For each decade between 1900 and 2015, they determined which ten trait words sat closest to each of the 72 groups. “Are they words like lazy and helpless, or are they words like warm and kind?” Charlesworth explained.
Finally, she and her colleagues assigned scores—numerical measurements of positivity, warmth, and competence—to the top 10 trait words associated with each group at each point in time. This allowed them to calculate how much the latent meaning of the stereotypes changed, in addition to the actual turnover of individual manifest words.
Stereotype continuity and change
Across all 72 groups, manifest stereotypes—that is, the actual language used—changed meaningfully, while latent content—the underlying associations—remained much more stable. However, Charlesworth notes, “it’s not the case that every single group is changing in manifest content and not changing in latent valence. There’s actually a lot of variability.”
For example, sociodemographic group stereotypes changed considerably more than body-related group stereotypes.
Charlesworth and her colleagues suspect this may have to do with how cohesive stereotypes are at any given point in time. For example, if novels, the New Yorker, and the National Review are all portraying the same group in the same way at the same time, there’s little room for stereotypes to change in the future. But if there’s more variability across sources, it suggests that the consensus view is breaking down.
And that’s essentially what the researchers found for body-related versus sociodemographic groups, Charlesworth explains: “Everyone’s saying the same kind of negativity about being fat or being disabled. And that kind of cohesiveness means that those stereotypes can remain uncontested.” Meanwhile, she adds, “there’s a little bit more variability in how we talk about sociodemographic groups, which can open the door to social change.”

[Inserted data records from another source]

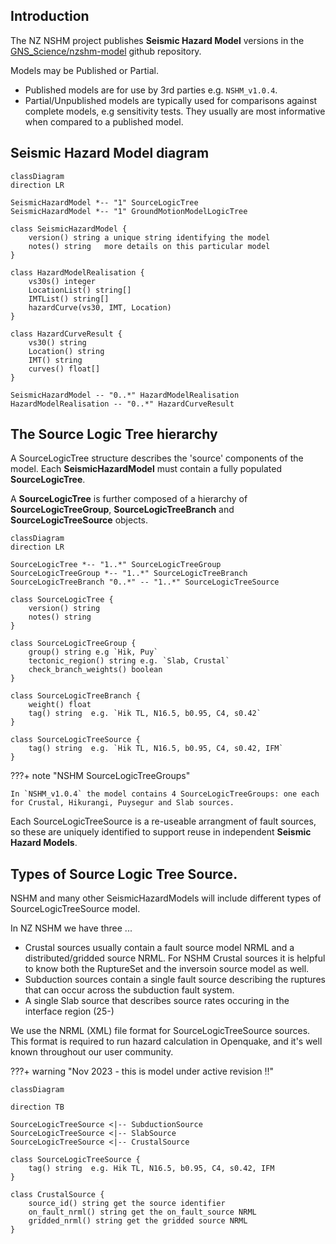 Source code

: ## Introduction 

The NZ NSHM project publishes **Seismic Hazard Model** versions in the [GNS_Science/nzshm-model]() github repository.

Models may be Published or Partial.

 - Published models are for use by 3rd parties e.g. `NSHM_v1.0.4`.
 - Partial/Unpublished models are typically used for comparisons against complete models, e.g sensitivity tests. They usually are most informative when compared to a published model.

## Seismic Hazard Model diagram

```mermaid
classDiagram
direction LR

SeismicHazardModel *-- "1" SourceLogicTree
SeismicHazardModel *-- "1" GroundMotionModelLogicTree

class SeismicHazardModel {
    version() string a unique string identifying the model
    notes() string   more details on this particular model
}

class HazardModelRealisation {
    vs30s() integer
    LocationList() string[]
    IMTList() string[]
    hazardCurve(vs30, IMT, Location)
}

class HazardCurveResult {
    vs30() string
    Location() string
    IMT() string
    curves() float[]
}

SeismicHazardModel -- "0..*" HazardModelRealisation
HazardModelRealisation -- "0..*" HazardCurveResult
```

## The Source Logic Tree hierarchy

A SourceLogicTree structure describes the 'source' components of the model. Each **SeismicHazardModel** must contain a fully populated **SourceLogicTree**.

A **SourceLogicTree** is further composed of a hierarchy of **SourceLogicTreeGroup**, **SourceLogicTreeBranch** and **SourceLogicTreeSource** objects. 


```mermaid
classDiagram
direction LR

SourceLogicTree *-- "1..*" SourceLogicTreeGroup
SourceLogicTreeGroup *-- "1..*" SourceLogicTreeBranch
SourceLogicTreeBranch "0..*" -- "1..*" SourceLogicTreeSource

class SourceLogicTree {
    version() string 
    notes() string
}

class SourceLogicTreeGroup {
    group() string e.g `Hik, Puy`
    tectonic_region() string e.g. `Slab, Crustal`
    check_branch_weights() boolean
}

class SourceLogicTreeBranch {
    weight() float 
    tag() string  e.g. `Hik TL, N16.5, b0.95, C4, s0.42`
}

class SourceLogicTreeSource {
    tag() string  e.g. `Hik TL, N16.5, b0.95, C4, s0.42, IFM`
}
```

???+ note "NSHM SourceLogicTreeGroups"

    In `NSHM_v1.0.4` the model contains 4 SourceLogicTreeGroups: one each for Crustal, Hikurangi, Puysegur and Slab sources.

Each SourceLogicTreeSource is a re-useable arrangment of fault sources, so these are uniquely identified to support reuse in independent **Seismic Hazard Models**.


## Types of Source Logic Tree Source.

NSHM and many other SeismicHazardModels will include different types of SourceLogicTreeSource model. 

In NZ NSHM we have three ...

 - Crustal sources usually contain a fault source model NRML and a distributed/gridded source  NRML.
   For NSHM Crustal sources it is helpful to know both the RuptureSet and the inversoin source model as well.
 - Subduction sources contain a single fault source describing the ruptures that can occur across the subduction fault system.
 - A single Slab source that describes source rates occuring in the interface region (25-) 
 
We use the NRML (XML) file format for SourceLogicTreeSource sources. This format is required to run hazard calculation in Openquake, and it's well known throughout our user community.

???+ warning "Nov 2023 - this is model under active revision !!"

```mermaid
classDiagram 

direction TB

SourceLogicTreeSource <|-- SubductionSource
SourceLogicTreeSource <|-- SlabSource 
SourceLogicTreeSource <|-- CrustalSource

class SourceLogicTreeSource {
    tag() string  e.g. Hik TL, N16.5, b0.95, C4, s0.42, IFM
}

class CrustalSource {
    source_id() string get the source identifier
    on_fault_nrml() string get the on_fault_source NRML
    gridded_nrml() string get the gridded source NRML
}

``` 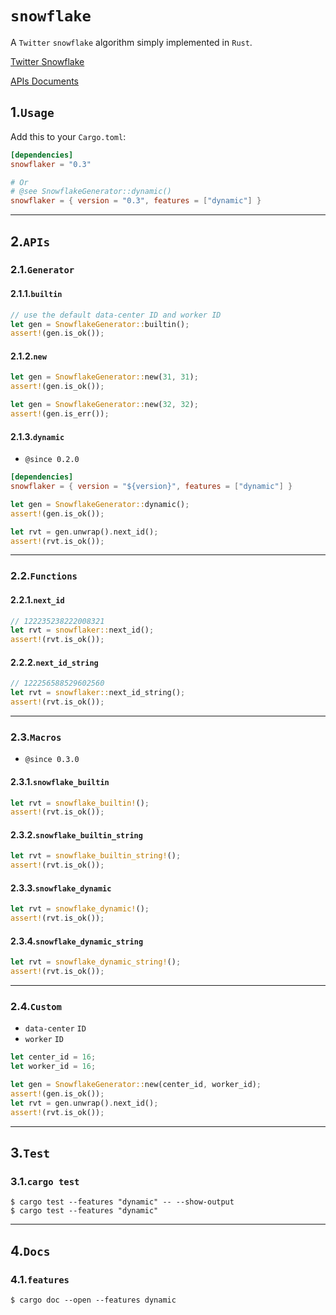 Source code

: # `snowflake`

A `Twitter` `snowflake` algorithm simply implemented in `Rust`.

[Twitter Snowflake](https://github.com/twitter-archive/snowflake.git)

[APIs Documents](https://docs.rs/snowflaker)

## 1.`Usage`

Add this to your `Cargo.toml`:

```toml
[dependencies]
snowflaker = "0.3"

# Or
# @see SnowflakeGenerator::dynamic()
snowflaker = { version = "0.3", features = ["dynamic"] }
```

-- -

## 2.`APIs`

### 2.1.`Generator`

#### 2.1.1.`builtin`

```rust
// use the default data-center ID and worker ID
let gen = SnowflakeGenerator::builtin();
assert!(gen.is_ok());
```

#### 2.1.2.`new`

```rust
let gen = SnowflakeGenerator::new(31, 31);
assert!(gen.is_ok());

let gen = SnowflakeGenerator::new(32, 32);
assert!(gen.is_err());
```

#### 2.1.3.`dynamic`

- `@since 0.2.0`

```toml
[dependencies]
snowflaker = { version = "${version}", features = ["dynamic"] }
```

```rust
let gen = SnowflakeGenerator::dynamic();
assert!(gen.is_ok());

let rvt = gen.unwrap().next_id();
assert!(rvt.is_ok());
```

-- -

### 2.2.`Functions`

#### 2.2.1.`next_id`

```rust
// 122235238222008321
let rvt = snowflaker::next_id();
assert!(rvt.is_ok());
```

#### 2.2.2.`next_id_string`

```rust
// 122256588529602560
let rvt = snowflaker::next_id_string();
assert!(rvt.is_ok());
```

-- -

### 2.3.`Macros`

- `@since 0.3.0`

#### 2.3.1.`snowflake_builtin`

```rust
let rvt = snowflake_builtin!();
assert!(rvt.is_ok());
```

#### 2.3.2.`snowflake_builtin_string`

```rust
let rvt = snowflake_builtin_string!();
assert!(rvt.is_ok());
```

#### 2.3.3.`snowflake_dynamic`

```rust
let rvt = snowflake_dynamic!();
assert!(rvt.is_ok());
```

#### 2.3.4.`snowflake_dynamic_string`

```rust
let rvt = snowflake_dynamic_string!();
assert!(rvt.is_ok());
```

-- -

### 2.4.`Custom`

- `data-center` `ID`
- `worker` `ID`

```rust
let center_id = 16;
let worker_id = 16;

let gen = SnowflakeGenerator::new(center_id, worker_id);
assert!(gen.is_ok());
let rvt = gen.unwrap().next_id();
assert!(rvt.is_ok());
```

-- -

## 3.`Test`

### 3.1.`cargo test`

```shell
$ cargo test --features "dynamic" -- --show-output
$ cargo test --features "dynamic"
```

-- -

## 4.`Docs`

### 4.1.`features`

```shell
$ cargo doc --open --features dynamic
```

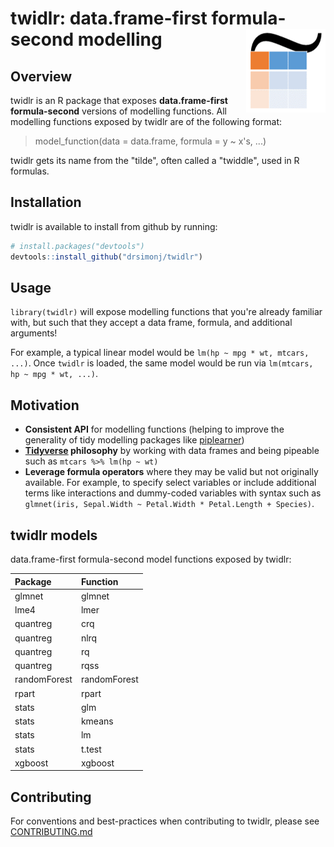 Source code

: 
<!-- README.md is generated from README.Rmd. Please edit that file -->
twidlr: data.frame-first formula-second modelling <img src="man/figures/logo.png" align="right" />
==================================================================================================

Overview
--------

twidlr is an R package that exposes **data.frame-first formula-second** versions of modelling functions. All modelling functions exposed by twidlr are of the following format:

> model\_function(data = data.frame, formula = y ~ x's, ...)

twidlr gets its name from the "tilde", often called a "twiddle", used in R formulas.

Installation
------------

twidlr is available to install from github by running:

``` r
# install.packages("devtools")
devtools::install_github("drsimonj/twidlr")
```

Usage
-----

`library(twidlr)` will expose modelling functions that you're already familiar with, but such that they accept a data frame, formula, and additional arguments!

For example, a typical linear model would be `lm(hp ~ mpg * wt, mtcars, ...)`. Once `twidlr` is loaded, the same model would be run via `lm(mtcars, hp ~ mpg * wt, ...)`.

Motivation
----------

-   **Consistent API** for modelling functions (helping to improve the generality of tidy modelling packages like [piplearner](https://github.com/drsimonj/pipelearner))
-   **[Tidyverse](http://tidyverse.org/) philosophy** by working with data frames and being pipeable such as `mtcars %>% lm(hp ~ wt)`
-   **Leverage formula operators** where they may be valid but not originally available. For example, to specify select variables or include additional terms like interactions and dummy-coded variables with syntax such as `glmnet(iris, Sepal.Width ~ Petal.Width * Petal.Length + Species)`.

twidlr models
-------------

data.frame-first formula-second model functions exposed by twidlr:

| Package      | Function     |
|:-------------|:-------------|
| glmnet       | glmnet       |
| lme4         | lmer         |
| quantreg     | crq          |
| quantreg     | nlrq         |
| quantreg     | rq           |
| quantreg     | rqss         |
| randomForest | randomForest |
| rpart        | rpart        |
| stats        | glm          |
| stats        | kmeans       |
| stats        | lm           |
| stats        | t.test       |
| xgboost      | xgboost      |

Contributing
------------

For conventions and best-practices when contributing to twidlr, please see [CONTRIBUTING.md](https://github.com/drsimonj/twidlr/blob/master/CONTRIBUTING.md)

How often a group was mentioned at all also emerged as a predictor of manifest (and to a lesser extent, latent) stereotype change. “Groups that we talk about more are also going to be groups that change more, because there are just more opportunities to intervene on attitudes that we talk about than on attitudes that we ignore” Charlesworth says. “And maybe that’s our best source for intervention going forward. Groups that we can bring front of mind in activism and policy are going to be the ones we can move the needle on.”
Changing hearts (and words)
Charlesworth says the research sheds light on one of the most persistent paradoxes of modern life: despite immense progress for many marginalized social groups, profound inequities and biases remain.
“It resolves some of the ambiguity about how we can have both evidence of some change . . . and really persistent discrimination,” she says. “The words we’re using to describe these groups are changing, but under the surface, there are hierarchies that are just so persistent.”
Figuring out what can be done is an issue she hopes to address in future research. “How do you address the latent, underlying meaning of our group stereotypes? How do you disrupt the idea that we feel functional or even legitimate reasons to stigmatize groups?” she says. “That, I think, will be the key point of intervention, and the main open question.”